Photo Credit: Saul Young

Local music lovers will remember Cruz Contreras from his days in Robinella and the CC String Band, a Knoxville, Tenn.-based outfit that performed in Birmingham on several occasions. These days, Contreras fronts The Black Lillies, a quartet that is set to release its new album, Stranger To Me, on September 28. On Thursday, September 13, The band – Contreras, Sam Quinn, Bowman Townsend and Dustin Schaefer – will perform at Moonlight on the Mountain. Recently, Contreras spoke with us by phone from his Knoxville home.

Birmingham Stages: Cruz, thanks for your time. If you will, talk about the evolution of Stranger To Me. Are the songs newer compositions, older songs or a mixture of both?

Cruz Contreras: Certainly a combination, but I would say mainly it’s pretty fresh and new material. We just put out a single yesterday called “Earthquake” and that was probably the first one written – I wrote that probably two years ago. That was the impetus for, “Hey, we’ve got a new song and a new sound that’s going to focus on three-part harmony.” For every record, there’s a song that’s written that lets you know it’s time to make a record. Through the process of that, we were solidifying the lineup and we went from a six to five to four-piece group. We have three lead singers, three songwriters, four arrangers and every song on the new record has a different combination of writers. I try to avoid one formula – I like the idea of being open-minded and supporting each other.

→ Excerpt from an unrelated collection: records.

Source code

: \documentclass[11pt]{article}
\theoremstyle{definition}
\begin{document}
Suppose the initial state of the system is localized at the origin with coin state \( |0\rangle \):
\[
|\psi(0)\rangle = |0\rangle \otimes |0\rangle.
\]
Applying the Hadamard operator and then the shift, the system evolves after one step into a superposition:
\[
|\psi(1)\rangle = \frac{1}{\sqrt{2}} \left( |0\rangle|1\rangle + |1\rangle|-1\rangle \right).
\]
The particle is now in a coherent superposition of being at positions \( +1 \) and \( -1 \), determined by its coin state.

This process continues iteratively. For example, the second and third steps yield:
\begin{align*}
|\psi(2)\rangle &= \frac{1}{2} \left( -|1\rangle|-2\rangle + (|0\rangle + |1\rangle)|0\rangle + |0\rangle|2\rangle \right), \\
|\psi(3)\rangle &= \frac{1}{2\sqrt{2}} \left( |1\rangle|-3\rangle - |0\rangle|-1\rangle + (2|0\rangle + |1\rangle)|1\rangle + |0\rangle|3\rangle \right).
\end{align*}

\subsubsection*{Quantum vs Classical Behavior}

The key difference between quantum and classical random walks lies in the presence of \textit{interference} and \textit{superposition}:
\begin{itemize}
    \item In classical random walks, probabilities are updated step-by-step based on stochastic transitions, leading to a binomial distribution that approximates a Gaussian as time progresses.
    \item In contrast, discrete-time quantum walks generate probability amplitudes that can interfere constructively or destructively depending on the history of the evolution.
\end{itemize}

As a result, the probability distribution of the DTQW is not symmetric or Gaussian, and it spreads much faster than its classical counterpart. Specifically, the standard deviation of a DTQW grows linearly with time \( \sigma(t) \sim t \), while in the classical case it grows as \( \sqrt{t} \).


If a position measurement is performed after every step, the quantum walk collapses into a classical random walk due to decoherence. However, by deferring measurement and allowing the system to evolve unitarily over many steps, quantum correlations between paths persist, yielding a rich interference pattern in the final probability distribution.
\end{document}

Birmingham Stages: A steady flow of energy must permeate through your band with that amount of creative input.

Contreras: Yeah, and it takes a while to get to there because you’re dealing with big personalities and these are guys that could all front their own bands. It’s really cool to get to that point where you have that common vision and dedication.

Birmingham Stages: Do songs continue to evolve even as you’re in the studio recording them?

Contreras: Of course! The more you’re prepared, the more you have the luxury to edit and change and be spontaneous. If you  go in there just hoping for the best, you’re not going to get to that point. This record is the first Black Lillies record that is exclusively Black Lillies members. This is really us and we went in there and performed the songs live together. We sang at the same time – we didn’t sing lead and then add harmonies.

Birmingham Stages: The press material for Stranger To Me states that a tremendous amount of writing took place in preparation for recording the album. It seems that you already have enough stored material for several additional albums.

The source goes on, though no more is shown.